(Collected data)
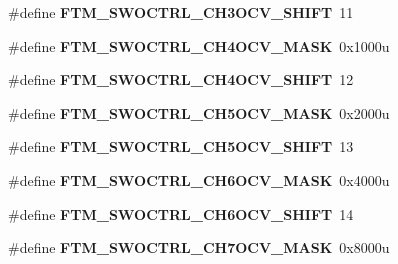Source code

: \begin{DoxyCompactItemize}
\item 
\hypertarget{group___f_t_m___register___masks_gaf19ff618a9c962801b0aba2036e48ec8}{}\#define {\bfseries F\+T\+M\+\_\+\+S\+W\+O\+C\+T\+R\+L\+\_\+\+C\+H3\+O\+C\+V\+\_\+\+S\+H\+I\+F\+T}~11\label{group___f_t_m___register___masks_gaf19ff618a9c962801b0aba2036e48ec8}

\item 
\hypertarget{group___f_t_m___register___masks_ga5cc982d14b624ca50169e1c98d02e4ff}{}\#define {\bfseries F\+T\+M\+\_\+\+S\+W\+O\+C\+T\+R\+L\+\_\+\+C\+H4\+O\+C\+V\+\_\+\+M\+A\+S\+K}~0x1000u\label{group___f_t_m___register___masks_ga5cc982d14b624ca50169e1c98d02e4ff}

\item 
\hypertarget{group___f_t_m___register___masks_ga38757966eb256ada3ab6800fdde3574f}{}\#define {\bfseries F\+T\+M\+\_\+\+S\+W\+O\+C\+T\+R\+L\+\_\+\+C\+H4\+O\+C\+V\+\_\+\+S\+H\+I\+F\+T}~12\label{group___f_t_m___register___masks_ga38757966eb256ada3ab6800fdde3574f}

\item 
\hypertarget{group___f_t_m___register___masks_ga15f2f2e7d6753053cffd4cd6a2de90e5}{}\#define {\bfseries F\+T\+M\+\_\+\+S\+W\+O\+C\+T\+R\+L\+\_\+\+C\+H5\+O\+C\+V\+\_\+\+M\+A\+S\+K}~0x2000u\label{group___f_t_m___register___masks_ga15f2f2e7d6753053cffd4cd6a2de90e5}

\item 
\hypertarget{group___f_t_m___register___masks_gae269ab2d5353429a637b5ec4fabd55d8}{}\#define {\bfseries F\+T\+M\+\_\+\+S\+W\+O\+C\+T\+R\+L\+\_\+\+C\+H5\+O\+C\+V\+\_\+\+S\+H\+I\+F\+T}~13\label{group___f_t_m___register___masks_gae269ab2d5353429a637b5ec4fabd55d8}

\item 
\hypertarget{group___f_t_m___register___masks_ga3b9f11da0d8d83fba974c4aaba2dac8a}{}\#define {\bfseries F\+T\+M\+\_\+\+S\+W\+O\+C\+T\+R\+L\+\_\+\+C\+H6\+O\+C\+V\+\_\+\+M\+A\+S\+K}~0x4000u\label{group___f_t_m___register___masks_ga3b9f11da0d8d83fba974c4aaba2dac8a}

\item 
\hypertarget{group___f_t_m___register___masks_ga5f2de43ea7c9508165b8829009f2171f}{}\#define {\bfseries F\+T\+M\+\_\+\+S\+W\+O\+C\+T\+R\+L\+\_\+\+C\+H6\+O\+C\+V\+\_\+\+S\+H\+I\+F\+T}~14\label{group___f_t_m___register___masks_ga5f2de43ea7c9508165b8829009f2171f}

\item 
\hypertarget{group___f_t_m___register___masks_gaeb2705f6572eaf6bcf1f868c8f70f6c2}{}\#define {\bfseries F\+T\+M\+\_\+\+S\+W\+O\+C\+T\+R\+L\+\_\+\+C\+H7\+O\+C\+V\+\_\+\+M\+A\+S\+K}~0x8000u\label{group___f_t_m___register___masks_gaeb2705f6572eaf6bcf1f868c8f70f6c2}


\end{DoxyCompactItemize}
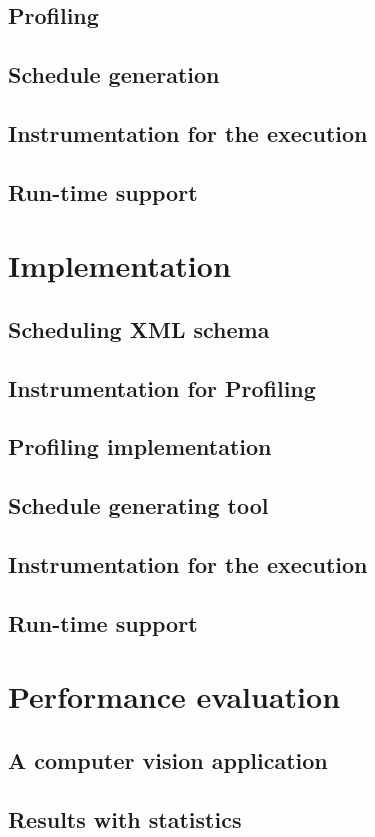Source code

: \documentclass[a4paper,11pt,oneside]{book}
\begin{document}
\section{Profiling}
\section{Schedule generation}
\section{Instrumentation for the execution}
\section{Run-time support}

\chapter{Implementation}
\section{Scheduling XML schema}
\section{Instrumentation for Profiling}
\section{Profiling implementation}
\section{Schedule generating tool}
\section{Instrumentation for the execution}
\section{Run-time support}

\chapter{Performance evaluation}
\section{A computer vision application}
\section{Results with statistics}
\end{document}
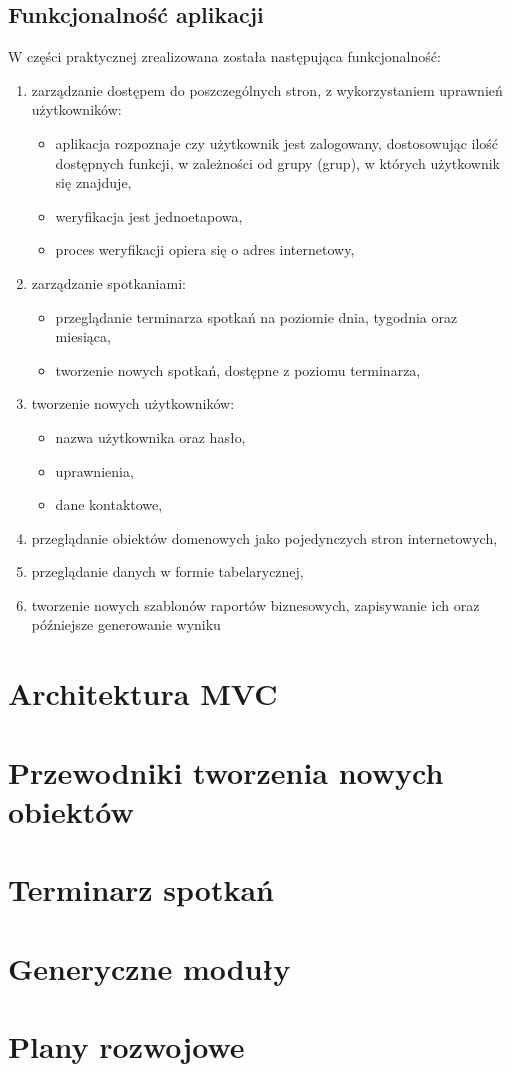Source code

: 	\subsection{Funkcjonalność aplikacji}
	W części praktycznej zrealizowana została następująca funkcjonalność:
	\begin{enumerate}
		\item zarządzanie dostępem do poszczególnych stron, z wykorzystaniem uprawnień użytkowników:
		\begin{itemize}
			\item aplikacja rozpoznaje czy użytkownik jest zalogowany, dostosowując ilość dostępnych funkcji, w zależności od grupy (grup), w których użytkownik się znajduje,
			\item weryfikacja jest jednoetapowa,
			\item proces weryfikacji opiera się o adres internetowy,
		\end{itemize}
		\item zarządzanie spotkaniami:
		\begin{itemize}
			\item przeglądanie terminarza spotkań na poziomie dnia, tygodnia oraz miesiąca,
			\item tworzenie nowych spotkań, dostępne z poziomu terminarza,
		\end{itemize}
		\item tworzenie nowych użytkowników:
		\begin{itemize}
			\item nazwa użytkownika oraz hasło,
			\item uprawnienia,
			\item dane kontaktowe,
		\end{itemize}
		\item przeglądanie obiektów domenowych jako pojedynczych stron internetowych,
		\item przeglądanie danych w formie tabelarycznej,
		\item tworzenie nowych szablonów raportów biznesowych, zapisywanie ich oraz późniejsze generowanie wyniku
	\end{enumerate}

\section{Architektura MVC} 								
\section{Przewodniki tworzenia nowych obiektów} 		
\section{Terminarz spotkań}								
\section{Generyczne moduły} 							
\section{Plany rozwojowe}								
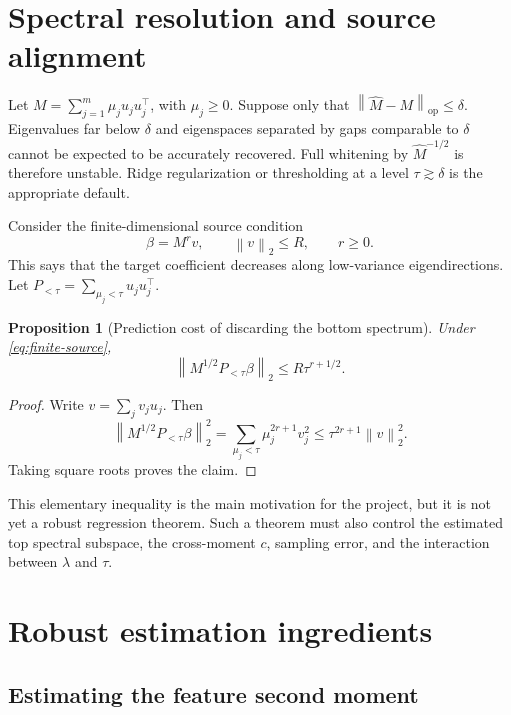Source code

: \documentclass[11pt]{article}
\newtheorem{proposition}[definition]{Proposition}
\newcommand{\op}{\mathrm{op}}
\newcommand{\norm}[1]{\left\lVert #1\right\rVert}
\begin{document}
\section{Spectral resolution and source alignment}

Let $M=\sum_{j=1}^m\mu_j u_ju_j^\top$, with $\mu_j\geq0$.  Suppose only that
$\norm{\widehat M-M}_\op\leq\delta$.  Eigenvalues far below $\delta$ and
eigenspaces separated by gaps comparable to $\delta$ cannot be expected to be
accurately recovered.  Full whitening by $\widehat M^{-1/2}$ is therefore
unstable.  Ridge regularization or thresholding at a level
$\tau\gtrsim\delta$ is the appropriate default.

Consider the finite-dimensional source condition
\begin{equation}\label{eq:finite-source}
  \beta=M^r v,\qquad \norm v_2\leq R,\qquad r\geq0.
\end{equation}
This says that the target coefficient decreases along low-variance
eigendirections.  Let $P_{<\tau}=\sum_{\mu_j<\tau}u_ju_j^\top$.

\begin{proposition}[Prediction cost of discarding the bottom spectrum]
Under \eqref{eq:finite-source},
\begin{equation}\label{eq:trunc-bound}
 \norm{M^{1/2}P_{<\tau}\beta}_2
 \leq R\tau^{r+1/2}.
\end{equation}
\end{proposition}
\begin{proof}
Write $v=\sum_jv_ju_j$.  Then
\[
 \norm{M^{1/2}P_{<\tau}\beta}_2^2
 =\sum_{\mu_j<\tau}\mu_j^{2r+1}v_j^2
 \leq\tau^{2r+1}\norm v_2^2.
\]
Taking square roots proves the claim.
\end{proof}

This elementary inequality is the main motivation for the project, but it is
not yet a robust regression theorem.  Such a theorem must also control the
estimated top spectral subspace, the cross-moment $c$, sampling error, and the
interaction between $\lambda$ and $\tau$.

\section{Robust estimation ingredients}

\subsection{Estimating the feature second moment}
\end{document}
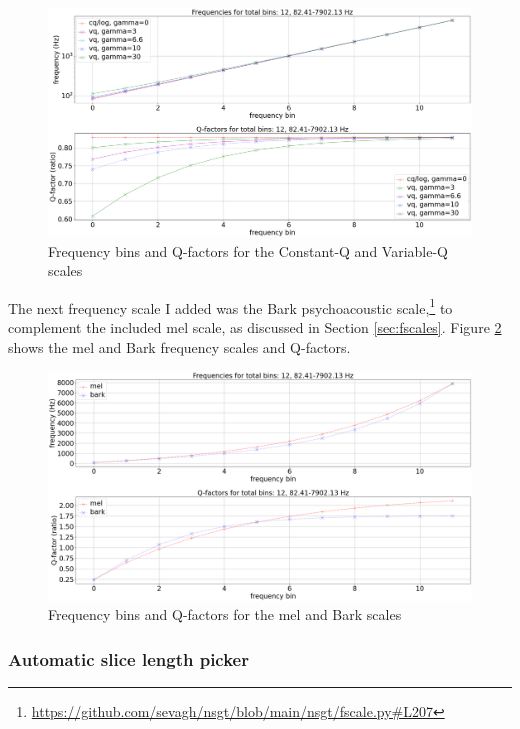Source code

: \documentclass[report.tex]{subfiles}
\begin{document}
\begin{figure}[ht]
	\centering
	\includegraphics[width=\textwidth]{./images-freqscales/vqlog.png}
	\caption{Frequency bins and Q-factors for the Constant-Q and Variable-Q scales}
	\label{fig:vq}
\end{figure}

The next frequency scale I added was the Bark psychoacoustic scale,\footnote{\url{https://github.com/sevagh/nsgt/blob/main/nsgt/fscale.py\#L207}} to complement the included mel scale, as discussed in Section \ref{sec:fscales}. Figure \ref{fig:melbarkfsandqs} shows the mel and Bark frequency scales and Q-factors.

\begin{figure}[ht]
	\centering
	\includegraphics[width=\textwidth]{./images-freqscales/melbarkpitchesqs.png}
	\caption{Frequency bins and Q-factors for the mel and Bark scales}
	\label{fig:melbarkfsandqs}
\end{figure}

\subsubsection{Automatic slice length picker}
\label{sec:sllenpicker}
\end{document}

Exercise: From the records, copy every line that has the string "width" in it.

Result for this task:
	\includegraphics[width=\textwidth]{./images-freqscales/vqlog.png}
	\includegraphics[width=\textwidth]{./images-freqscales/melbarkpitchesqs.png}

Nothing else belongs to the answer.